All told, Feingold and Svorenčík identified 387 copies in 27 countries, which suggests a first print run of between 600 and 650 copies, roughly doubling the number in Macomber's census. There may be as many as 750 first editions, on par with the second print run for the Principia and close to Gingerich's estimate.
"We keep collecting data about the copies we have found, and we keep finding new copies," Svorenčík told Ars, and he is confident they will find even more copies within the next few years.
A book nobody read?
One reason for the lower estimates was the assumption that there simply wasn't much of a market for highly technical treatises involving advanced mathematics at the time the Principia was published. In their paper, Feingold and Svorenčík noted a 1672 exchange between Newton and the mathematician John Collins, in which Collins—clearly disillusioned with the marketplace—informed the scientist that "Latin booksellers [in London] are averse to ye Printing of Mathematicall Bookes." And the Principia is a notoriously difficult book. One popular anecdote tells of a Cambridge student spotting Newton on campus and quipping, "There goes the man that writt a book that neither he nor any body else understands."

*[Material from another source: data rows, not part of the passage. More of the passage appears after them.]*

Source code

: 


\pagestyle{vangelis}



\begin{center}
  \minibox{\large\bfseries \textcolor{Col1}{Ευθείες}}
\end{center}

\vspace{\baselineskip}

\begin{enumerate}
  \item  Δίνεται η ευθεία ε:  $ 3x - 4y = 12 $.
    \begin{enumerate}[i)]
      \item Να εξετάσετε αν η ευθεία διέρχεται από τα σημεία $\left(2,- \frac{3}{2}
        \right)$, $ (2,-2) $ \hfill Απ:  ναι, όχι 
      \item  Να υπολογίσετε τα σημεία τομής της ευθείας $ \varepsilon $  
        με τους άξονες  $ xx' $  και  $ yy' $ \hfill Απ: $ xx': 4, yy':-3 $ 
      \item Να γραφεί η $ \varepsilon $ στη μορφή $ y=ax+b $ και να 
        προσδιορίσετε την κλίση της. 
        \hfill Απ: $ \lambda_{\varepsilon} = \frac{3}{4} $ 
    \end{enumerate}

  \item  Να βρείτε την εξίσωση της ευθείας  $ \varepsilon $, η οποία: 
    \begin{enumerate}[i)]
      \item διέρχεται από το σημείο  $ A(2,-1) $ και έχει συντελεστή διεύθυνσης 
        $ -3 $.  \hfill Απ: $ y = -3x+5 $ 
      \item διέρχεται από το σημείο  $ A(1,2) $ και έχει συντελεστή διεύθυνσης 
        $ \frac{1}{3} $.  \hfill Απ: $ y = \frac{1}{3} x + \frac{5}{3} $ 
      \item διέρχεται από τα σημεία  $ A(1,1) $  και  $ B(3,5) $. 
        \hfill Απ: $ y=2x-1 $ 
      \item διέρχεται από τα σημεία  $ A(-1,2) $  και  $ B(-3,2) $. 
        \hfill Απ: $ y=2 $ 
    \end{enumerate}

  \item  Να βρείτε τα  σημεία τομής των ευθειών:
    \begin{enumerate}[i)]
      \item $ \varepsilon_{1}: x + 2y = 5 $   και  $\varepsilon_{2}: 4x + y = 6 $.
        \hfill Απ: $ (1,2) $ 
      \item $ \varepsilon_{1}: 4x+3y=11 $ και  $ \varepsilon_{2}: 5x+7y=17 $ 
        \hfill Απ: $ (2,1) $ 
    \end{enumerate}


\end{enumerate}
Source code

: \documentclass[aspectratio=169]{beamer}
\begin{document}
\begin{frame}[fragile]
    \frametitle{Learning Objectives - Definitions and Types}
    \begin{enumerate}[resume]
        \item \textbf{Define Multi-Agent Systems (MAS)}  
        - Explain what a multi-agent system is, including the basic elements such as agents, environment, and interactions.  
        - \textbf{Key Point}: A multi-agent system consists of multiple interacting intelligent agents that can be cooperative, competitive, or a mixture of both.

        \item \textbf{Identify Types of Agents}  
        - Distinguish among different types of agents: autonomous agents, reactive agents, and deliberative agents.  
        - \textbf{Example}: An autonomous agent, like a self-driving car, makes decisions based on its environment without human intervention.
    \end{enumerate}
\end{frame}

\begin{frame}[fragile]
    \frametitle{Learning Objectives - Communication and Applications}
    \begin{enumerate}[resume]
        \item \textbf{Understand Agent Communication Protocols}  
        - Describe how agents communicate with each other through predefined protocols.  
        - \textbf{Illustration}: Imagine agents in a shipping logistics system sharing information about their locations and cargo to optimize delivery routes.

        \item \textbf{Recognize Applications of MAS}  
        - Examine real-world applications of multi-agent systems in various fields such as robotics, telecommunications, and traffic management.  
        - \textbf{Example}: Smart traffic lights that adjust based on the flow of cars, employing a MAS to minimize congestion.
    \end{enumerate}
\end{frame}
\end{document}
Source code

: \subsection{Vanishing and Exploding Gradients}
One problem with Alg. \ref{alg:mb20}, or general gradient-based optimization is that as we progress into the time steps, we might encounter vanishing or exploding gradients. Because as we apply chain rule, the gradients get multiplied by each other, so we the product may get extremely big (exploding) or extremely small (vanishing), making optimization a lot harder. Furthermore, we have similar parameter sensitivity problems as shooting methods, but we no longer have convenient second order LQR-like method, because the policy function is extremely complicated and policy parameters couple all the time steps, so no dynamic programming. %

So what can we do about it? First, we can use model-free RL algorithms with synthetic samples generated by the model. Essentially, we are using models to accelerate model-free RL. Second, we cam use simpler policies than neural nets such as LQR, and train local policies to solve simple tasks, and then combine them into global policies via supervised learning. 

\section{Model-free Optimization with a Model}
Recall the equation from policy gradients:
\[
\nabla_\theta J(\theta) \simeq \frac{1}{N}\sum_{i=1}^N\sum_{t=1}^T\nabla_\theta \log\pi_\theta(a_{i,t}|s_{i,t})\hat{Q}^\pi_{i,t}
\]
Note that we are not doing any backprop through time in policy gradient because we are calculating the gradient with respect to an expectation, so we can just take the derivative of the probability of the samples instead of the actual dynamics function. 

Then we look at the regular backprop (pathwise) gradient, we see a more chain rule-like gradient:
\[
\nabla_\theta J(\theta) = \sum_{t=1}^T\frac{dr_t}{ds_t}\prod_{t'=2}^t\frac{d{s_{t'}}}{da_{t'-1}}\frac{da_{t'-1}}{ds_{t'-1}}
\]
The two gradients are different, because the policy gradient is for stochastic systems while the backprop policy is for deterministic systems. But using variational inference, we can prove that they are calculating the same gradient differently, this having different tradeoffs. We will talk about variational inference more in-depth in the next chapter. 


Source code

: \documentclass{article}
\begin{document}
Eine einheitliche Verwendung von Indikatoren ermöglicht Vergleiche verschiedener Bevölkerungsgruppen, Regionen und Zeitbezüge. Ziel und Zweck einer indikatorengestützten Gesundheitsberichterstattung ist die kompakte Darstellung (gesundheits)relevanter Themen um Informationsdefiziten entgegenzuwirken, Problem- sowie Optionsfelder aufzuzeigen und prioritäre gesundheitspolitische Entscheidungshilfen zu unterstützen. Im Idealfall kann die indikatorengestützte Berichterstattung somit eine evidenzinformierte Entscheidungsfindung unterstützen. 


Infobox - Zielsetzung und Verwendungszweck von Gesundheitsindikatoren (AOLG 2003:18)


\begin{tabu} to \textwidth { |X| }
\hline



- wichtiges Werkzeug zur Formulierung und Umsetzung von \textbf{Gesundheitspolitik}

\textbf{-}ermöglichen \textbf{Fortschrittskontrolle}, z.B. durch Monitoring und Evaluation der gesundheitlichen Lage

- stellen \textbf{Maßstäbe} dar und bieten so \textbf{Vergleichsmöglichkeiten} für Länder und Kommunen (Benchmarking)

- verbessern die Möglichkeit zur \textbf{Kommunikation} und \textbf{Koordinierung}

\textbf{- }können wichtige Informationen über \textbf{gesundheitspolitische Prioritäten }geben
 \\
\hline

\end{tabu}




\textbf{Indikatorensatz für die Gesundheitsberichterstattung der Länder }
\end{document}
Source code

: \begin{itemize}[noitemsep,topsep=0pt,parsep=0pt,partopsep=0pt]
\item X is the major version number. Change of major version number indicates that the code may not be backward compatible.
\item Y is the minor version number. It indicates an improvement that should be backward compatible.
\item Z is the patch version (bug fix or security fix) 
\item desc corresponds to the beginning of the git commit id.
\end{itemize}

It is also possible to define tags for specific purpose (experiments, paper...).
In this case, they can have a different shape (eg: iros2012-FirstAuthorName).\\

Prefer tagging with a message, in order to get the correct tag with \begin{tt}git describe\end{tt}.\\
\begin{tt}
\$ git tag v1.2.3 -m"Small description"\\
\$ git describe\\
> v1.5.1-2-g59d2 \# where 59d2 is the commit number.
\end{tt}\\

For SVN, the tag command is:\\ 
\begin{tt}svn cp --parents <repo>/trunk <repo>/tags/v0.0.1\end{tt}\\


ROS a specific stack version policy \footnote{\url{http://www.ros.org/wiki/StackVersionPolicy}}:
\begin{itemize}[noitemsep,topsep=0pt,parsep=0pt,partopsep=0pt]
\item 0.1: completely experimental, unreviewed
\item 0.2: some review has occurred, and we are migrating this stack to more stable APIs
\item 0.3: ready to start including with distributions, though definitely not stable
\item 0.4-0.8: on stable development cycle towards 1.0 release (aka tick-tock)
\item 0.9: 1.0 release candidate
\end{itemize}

Based on their analysis of ownership marks, notes scribbled in the margins, and letters and other documents, Feingold and Svorenčík concluded that the Principia was much more widely read than historians have previously assumed. "People seem to think that if a book lacks a notation, it is likely that no reading was involved, or very little of it," Feingold told Ars. "The problem is that with a book like Newton's, you have to sit with a stack of papers behind you in order to do the calculations necessary, and the margins are insufficient for such work."
Feingold said that many people underestimate the mathematical knowledge of the educated class in the 17th and early 18th century. "We discovered, not only by looking at copies of the book, but also pursuing personal papers, that the book was actually read although there were different levels of comprehension," he said. The philosopher John Locke, for instance, did not possess sufficient mathematical expertise when he was asked to write a review of the Principia and verified its accuracy with Christian Huygens before writing a glowing review focusing on the concepts. One can also assume there would be multiple readers for each copy, since books were typically shared in that period, according to Feingold, who believes the transmission of the book and its ideas spread far more quickly and broadly than previously assumed.
“Still new things to discover”
Those insights are a solid validation of the importance of studying the history of science, which has proven less appealing to various funding agencies in recent years, in favor of studies on contemporary policy or ethics. That's one reason the researchers found it difficult at times to obtain funding for their census.
"We tried various avenues, but the result was always the same," said Svorenčík. "We were told that the area of Newton studies had been worked to death and there's not much else to find. Our work shows quite the opposite—that there are still new things to discover."
DOI: Annals of Science, 2020. 10.1080/00033790.2020.1808700 (About DOIs).